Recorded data
=== Section Start ===

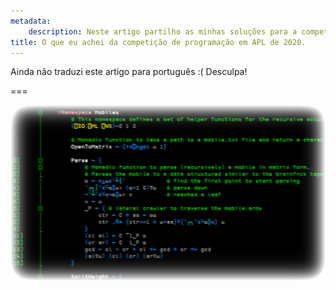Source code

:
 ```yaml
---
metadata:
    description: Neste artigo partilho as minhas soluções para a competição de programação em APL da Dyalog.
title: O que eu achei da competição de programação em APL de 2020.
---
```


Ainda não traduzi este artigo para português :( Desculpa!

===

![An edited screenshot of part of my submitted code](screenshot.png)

=== Section End ===
=== Section Start ===

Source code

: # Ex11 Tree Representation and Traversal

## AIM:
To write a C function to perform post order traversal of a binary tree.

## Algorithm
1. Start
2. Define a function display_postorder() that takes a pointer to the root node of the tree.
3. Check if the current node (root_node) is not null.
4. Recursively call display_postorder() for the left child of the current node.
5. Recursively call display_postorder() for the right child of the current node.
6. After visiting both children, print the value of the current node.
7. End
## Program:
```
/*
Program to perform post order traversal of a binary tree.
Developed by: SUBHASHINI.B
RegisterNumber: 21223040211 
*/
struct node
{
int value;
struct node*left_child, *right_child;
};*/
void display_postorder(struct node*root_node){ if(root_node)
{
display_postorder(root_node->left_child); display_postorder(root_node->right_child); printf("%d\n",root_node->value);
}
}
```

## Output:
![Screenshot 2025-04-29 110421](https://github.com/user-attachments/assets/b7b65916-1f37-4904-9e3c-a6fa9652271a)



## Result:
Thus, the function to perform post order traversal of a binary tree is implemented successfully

=== Section End ===
=== Section Start ===

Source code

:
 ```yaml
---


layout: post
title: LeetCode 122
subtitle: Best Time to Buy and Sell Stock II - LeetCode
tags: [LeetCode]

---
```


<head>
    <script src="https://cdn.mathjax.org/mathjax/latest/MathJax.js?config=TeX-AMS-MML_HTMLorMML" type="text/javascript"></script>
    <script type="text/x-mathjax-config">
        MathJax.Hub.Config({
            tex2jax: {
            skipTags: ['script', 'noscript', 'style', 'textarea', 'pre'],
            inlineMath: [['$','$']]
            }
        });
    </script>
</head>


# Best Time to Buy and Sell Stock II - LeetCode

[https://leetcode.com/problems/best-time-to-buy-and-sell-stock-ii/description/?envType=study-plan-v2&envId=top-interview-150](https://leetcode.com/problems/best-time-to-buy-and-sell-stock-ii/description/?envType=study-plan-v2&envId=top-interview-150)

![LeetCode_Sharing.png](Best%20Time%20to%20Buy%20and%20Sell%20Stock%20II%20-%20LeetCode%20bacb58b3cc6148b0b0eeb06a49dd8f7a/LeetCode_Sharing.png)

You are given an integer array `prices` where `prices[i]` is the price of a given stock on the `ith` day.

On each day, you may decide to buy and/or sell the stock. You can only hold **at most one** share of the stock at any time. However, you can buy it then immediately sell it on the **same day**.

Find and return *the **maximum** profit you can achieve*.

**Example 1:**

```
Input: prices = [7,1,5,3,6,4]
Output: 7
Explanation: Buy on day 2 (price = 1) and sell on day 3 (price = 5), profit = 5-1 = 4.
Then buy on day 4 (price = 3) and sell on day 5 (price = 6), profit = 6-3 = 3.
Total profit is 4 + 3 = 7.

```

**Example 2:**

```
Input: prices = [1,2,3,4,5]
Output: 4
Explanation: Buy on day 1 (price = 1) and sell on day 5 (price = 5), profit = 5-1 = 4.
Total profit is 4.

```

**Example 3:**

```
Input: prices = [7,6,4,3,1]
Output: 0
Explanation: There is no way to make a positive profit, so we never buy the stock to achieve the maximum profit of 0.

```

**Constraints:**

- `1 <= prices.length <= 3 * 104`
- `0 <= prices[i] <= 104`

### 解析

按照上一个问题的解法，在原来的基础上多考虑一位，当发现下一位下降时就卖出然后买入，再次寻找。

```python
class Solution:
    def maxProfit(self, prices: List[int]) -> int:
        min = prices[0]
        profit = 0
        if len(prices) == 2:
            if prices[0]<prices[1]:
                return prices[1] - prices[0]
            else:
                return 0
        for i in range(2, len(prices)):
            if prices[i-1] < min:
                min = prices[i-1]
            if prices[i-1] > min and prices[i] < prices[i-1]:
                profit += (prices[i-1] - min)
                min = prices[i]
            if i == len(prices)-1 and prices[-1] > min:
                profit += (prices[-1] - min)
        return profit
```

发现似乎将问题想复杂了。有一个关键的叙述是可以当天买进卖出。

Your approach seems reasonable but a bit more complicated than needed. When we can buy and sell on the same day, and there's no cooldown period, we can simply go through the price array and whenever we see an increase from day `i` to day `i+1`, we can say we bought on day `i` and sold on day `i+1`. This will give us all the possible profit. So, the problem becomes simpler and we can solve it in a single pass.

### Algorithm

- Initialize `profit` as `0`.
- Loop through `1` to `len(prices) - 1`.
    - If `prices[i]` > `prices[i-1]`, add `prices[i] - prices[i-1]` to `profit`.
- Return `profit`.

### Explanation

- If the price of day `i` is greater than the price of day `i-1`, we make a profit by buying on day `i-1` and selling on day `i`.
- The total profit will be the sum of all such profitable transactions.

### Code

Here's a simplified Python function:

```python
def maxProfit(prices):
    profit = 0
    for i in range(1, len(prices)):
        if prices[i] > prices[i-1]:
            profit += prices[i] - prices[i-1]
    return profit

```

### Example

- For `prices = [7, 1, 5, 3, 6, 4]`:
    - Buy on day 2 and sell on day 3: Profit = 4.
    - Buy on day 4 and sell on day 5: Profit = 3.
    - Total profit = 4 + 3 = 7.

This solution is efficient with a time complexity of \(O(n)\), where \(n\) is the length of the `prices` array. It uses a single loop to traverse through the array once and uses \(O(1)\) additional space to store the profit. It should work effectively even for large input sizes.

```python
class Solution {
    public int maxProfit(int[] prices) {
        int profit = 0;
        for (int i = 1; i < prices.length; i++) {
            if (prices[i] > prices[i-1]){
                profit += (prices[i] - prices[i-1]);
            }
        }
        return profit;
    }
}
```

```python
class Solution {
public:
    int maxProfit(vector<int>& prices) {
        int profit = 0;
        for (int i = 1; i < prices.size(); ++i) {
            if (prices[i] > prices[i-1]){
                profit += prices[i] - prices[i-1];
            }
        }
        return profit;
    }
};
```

=== Section End ===

- [Exercise aim]: If a line above holds the string "Explanation", copy it out.

- [Solution]:
Explanation: Buy on day 2 (price = 1) and sell on day 3 (price = 5), profit = 5-1 = 4.
Explanation: Buy on day 1 (price = 1) and sell on day 5 (price = 5), profit = 5-1 = 4.
Explanation: There is no way to make a positive profit, so we never buy the stock to achieve the maximum profit of 0.
### Explanation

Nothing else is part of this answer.